Die Limonka-Sorte erfreut sich dank ihrer besonderen Eigenschaften – einfacher Anbau, hohe Frost- und Krankheitsresistenz sowie exzellenter Fruchtgeschmack – seit Langem großer Beliebtheit in Gärten. Im Gegensatz zu vielen Sommersorten kommt der Geschmack der Limonka in Konfitüren besonders gut zur Geltung.

Von wem und wann wurde es gezüchtet?

Die Limonka-Sorte wurde vor langer Zeit entwickelt, doch die genauen Umstände ihrer Entstehung sind weiterhin unklar. Bekannt ist jedoch, dass sie tief in der volkstümlichen Züchtung verwurzelt ist und nach wie vor als lokale Sorte der unteren Wolgaregion geschätzt wird.
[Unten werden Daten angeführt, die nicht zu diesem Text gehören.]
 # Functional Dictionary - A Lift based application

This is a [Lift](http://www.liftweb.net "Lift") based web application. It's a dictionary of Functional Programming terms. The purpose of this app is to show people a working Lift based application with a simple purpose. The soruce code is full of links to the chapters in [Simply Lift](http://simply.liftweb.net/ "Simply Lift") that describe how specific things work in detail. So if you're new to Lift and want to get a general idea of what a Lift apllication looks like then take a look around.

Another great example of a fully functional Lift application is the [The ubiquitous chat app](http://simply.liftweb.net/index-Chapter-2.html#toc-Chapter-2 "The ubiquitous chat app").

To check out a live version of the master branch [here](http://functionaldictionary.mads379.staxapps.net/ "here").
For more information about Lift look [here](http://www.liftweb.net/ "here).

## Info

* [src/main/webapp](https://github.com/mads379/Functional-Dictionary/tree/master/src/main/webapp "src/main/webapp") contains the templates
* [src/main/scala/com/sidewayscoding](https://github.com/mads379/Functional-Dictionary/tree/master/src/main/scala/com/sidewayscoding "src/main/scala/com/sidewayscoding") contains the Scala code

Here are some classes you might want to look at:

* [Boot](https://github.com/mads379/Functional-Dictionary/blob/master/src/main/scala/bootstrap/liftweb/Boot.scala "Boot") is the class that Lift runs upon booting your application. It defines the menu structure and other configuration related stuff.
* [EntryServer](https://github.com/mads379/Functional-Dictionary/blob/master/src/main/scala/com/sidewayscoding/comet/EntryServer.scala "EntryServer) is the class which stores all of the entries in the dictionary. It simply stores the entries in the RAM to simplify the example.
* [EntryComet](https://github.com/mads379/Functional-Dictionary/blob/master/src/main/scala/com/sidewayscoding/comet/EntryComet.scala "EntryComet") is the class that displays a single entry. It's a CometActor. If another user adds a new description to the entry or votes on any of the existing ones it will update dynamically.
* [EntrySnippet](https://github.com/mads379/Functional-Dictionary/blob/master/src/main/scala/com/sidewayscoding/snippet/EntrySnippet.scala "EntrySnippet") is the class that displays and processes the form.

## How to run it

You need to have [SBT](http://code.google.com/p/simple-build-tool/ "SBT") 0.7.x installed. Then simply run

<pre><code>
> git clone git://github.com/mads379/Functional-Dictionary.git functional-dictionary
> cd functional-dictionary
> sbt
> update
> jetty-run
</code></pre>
Der Name Limonka kann viele Variationen derselben Sorte umfassen, die sich nur in geringfügigen Details unterscheiden, hauptsächlich in Bezug auf die Reifezeit und Haltbarkeit der Früchte.

Das Aussehen des Baumes

Die Bäume erreichen eine Höhe von 500–600 cm und besitzen eine abgerundete, mäßig dichte Krone. Die Stämme sind mit Ästen besetzt, die in einem leichten Winkel vom Stammfuß abzweigen, gerade wachsen und braun gefärbt sind.

Das Aussehen des Baumes

Junge Triebe haben eine charakteristische, gebogene Form und sind mittellang. Die Blätter sind rundlich und mittelgroß, satt dunkelgrün und glänzend. Die Blattoberfläche ist in der Regel glatt.
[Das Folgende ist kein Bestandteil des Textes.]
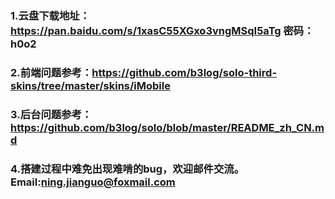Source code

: ### 1.云盘下载地址：https://pan.baidu.com/s/1xasC55XGxo3vngMSqI5aTg 密码：h0o2

### 2.前端问题参考：https://github.com/b3log/solo-third-skins/tree/master/skins/iMobile

### 3.后台问题参考：https://github.com/b3log/solo/blob/master/README_zh_CN.md

### 4.搭建过程中难免出现难啃的bug，欢迎邮件交流。Email:ning.jianguo@foxmail.com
Früchte und ihre Geschmackseigenschaften

Limonka-Birnen wiegen etwa 90–110 g und haben eine charakteristische ovale Form. Trotz ihres Namens erreichen sie keine nennenswerte Größe.
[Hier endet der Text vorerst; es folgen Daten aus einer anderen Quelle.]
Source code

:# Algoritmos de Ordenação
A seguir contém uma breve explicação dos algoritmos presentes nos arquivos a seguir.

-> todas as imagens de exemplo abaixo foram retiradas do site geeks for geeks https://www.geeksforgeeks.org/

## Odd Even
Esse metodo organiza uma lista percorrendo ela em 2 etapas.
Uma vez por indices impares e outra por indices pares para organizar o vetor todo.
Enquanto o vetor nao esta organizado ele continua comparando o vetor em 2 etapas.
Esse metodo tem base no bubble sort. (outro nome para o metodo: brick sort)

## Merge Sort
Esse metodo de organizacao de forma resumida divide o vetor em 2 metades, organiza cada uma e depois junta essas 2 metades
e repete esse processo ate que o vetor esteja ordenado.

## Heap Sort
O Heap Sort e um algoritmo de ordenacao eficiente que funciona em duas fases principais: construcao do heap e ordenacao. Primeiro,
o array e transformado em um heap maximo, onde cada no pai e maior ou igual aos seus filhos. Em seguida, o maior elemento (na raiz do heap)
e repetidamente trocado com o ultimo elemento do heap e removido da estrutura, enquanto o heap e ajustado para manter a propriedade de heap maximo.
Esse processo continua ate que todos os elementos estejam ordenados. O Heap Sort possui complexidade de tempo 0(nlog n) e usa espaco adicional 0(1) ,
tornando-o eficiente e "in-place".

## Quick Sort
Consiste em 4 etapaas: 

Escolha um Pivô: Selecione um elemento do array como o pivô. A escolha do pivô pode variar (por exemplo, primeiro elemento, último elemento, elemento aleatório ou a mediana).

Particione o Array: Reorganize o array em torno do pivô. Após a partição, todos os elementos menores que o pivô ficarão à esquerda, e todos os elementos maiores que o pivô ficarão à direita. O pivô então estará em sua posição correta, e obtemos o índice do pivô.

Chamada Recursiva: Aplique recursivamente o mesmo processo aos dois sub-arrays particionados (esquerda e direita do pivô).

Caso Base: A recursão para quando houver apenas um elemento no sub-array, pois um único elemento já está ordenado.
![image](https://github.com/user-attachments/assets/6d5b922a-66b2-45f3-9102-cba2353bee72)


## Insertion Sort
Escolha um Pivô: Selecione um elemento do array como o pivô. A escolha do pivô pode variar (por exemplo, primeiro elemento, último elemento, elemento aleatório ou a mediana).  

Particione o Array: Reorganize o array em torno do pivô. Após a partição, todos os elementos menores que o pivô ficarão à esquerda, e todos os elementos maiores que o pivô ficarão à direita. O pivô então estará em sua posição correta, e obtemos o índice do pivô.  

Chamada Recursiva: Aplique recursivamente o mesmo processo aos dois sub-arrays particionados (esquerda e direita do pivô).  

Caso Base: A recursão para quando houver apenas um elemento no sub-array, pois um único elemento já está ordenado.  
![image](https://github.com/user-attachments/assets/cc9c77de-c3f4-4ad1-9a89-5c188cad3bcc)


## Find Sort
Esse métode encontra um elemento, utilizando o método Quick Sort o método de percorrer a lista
Früchte und ihre Geschmackseigenschaften

Ein besonderes Merkmal dieser Sorte ist ihre einzigartige zitronengelbe Farbe, obwohl sie nicht zum Erröten neigt.

Weitere Merkmale der Limonka-Birnen sind:

  • Die Haut ist etwas trocken;
  • Lagerfähigkeit für bis zu einer Woche;
  • das Vorhandensein zahlreicher kleiner Punkte unter der Haut über die gesamte Oberfläche;
  • verkürzter, leicht gebogener Stiel, hellbraun gefärbt.

Zitronensorte

Limonka-Birnen enthalten 19,1 % Trockenmasse, 9,9 % Zucker und 0,17 % titrierbare Säuren. Trotz dieses Verhältnisses hat die Frucht einen leicht säuerlichen Geschmack und ein mittelfestes Fruchtfleisch.

Reifezeit und Ertrag

Die Limonka-Birnensorte ist für ihre sommerliche Reifezeit bekannt. Die Früchte werden üblicherweise Ende August geerntet, dieser Zeitraum kann jedoch je nach Wetterlage und Anbaumethoden variieren.

Reifezeit und Ertrag

Weitere Indikatoren:

  • Die erste Ernte kann 7-8 Jahre nach der Pflanzung erzielt werden.
  • Birnen können vom Baum fallen, bevor sie vollständig reif sind.
  • Fachquellen geben keine genauen Ertragsangaben. Der durchschnittliche Gesamtertrag liegt jedoch aufgrund der relativ geringen Fruchtgröße zwischen 15 und 20 kg pro Baum. Diese Angaben basieren auf den Einschätzungen von Gärtnern.
Um reiche und stabile Ernten zu gewährleisten, ist es wichtig, die Besonderheiten des Anbaus und der Pflege dieser Sorte zu kennen.

Weitere Parameter

Eine der wichtigsten Eigenschaften dieser Sorte ist ihre hervorragende Transportierbarkeit und lange Haltbarkeit. Limonka-Birnen können bis zu sechs Monate lang an einem kühlen Ort gelagert werden, ohne dass sie an Geschmack oder Aroma verlieren.

Birne-Zitrone_

Sortenmerkmale:

  • Der Baum gedeiht in verschiedenen Bodentypen und benötigt keine aufwendige Pflege.
  • Die Sorte ist resistent gegen Pilz- und Virusinfektionen und daher bei Gärtnern und Gemüseanbauern gleichermaßen beliebt.
  • Zitronen werden häufig zur Herstellung von hausgemachten Kompotten, Konfitüren und Marmeladen verwendet. Sie enthalten zahlreiche Vitamine und Mineralstoffe, die sich positiv auf die Stärkung des Immunsystems und die allgemeine Gesundheit auswirken.
  • Der Birnbaum besitzt eine hohe Frostresistenz und übersteht die Winterkälte der Zentralzone problemlos.
  • Limonka ist eine selbstfruchtbare Birnensorte, benötigt aber Bestäuber, um einen maximalen Ertrag zu erzielen. Ideale Unterlagen sind Bessemyanka, Lyubimitsa Klappa, Ilyinka, Lesnaya Krasavitsa und Williams.
  • Sehr reife Birnen können etwa eine Woche lang gelagert werden.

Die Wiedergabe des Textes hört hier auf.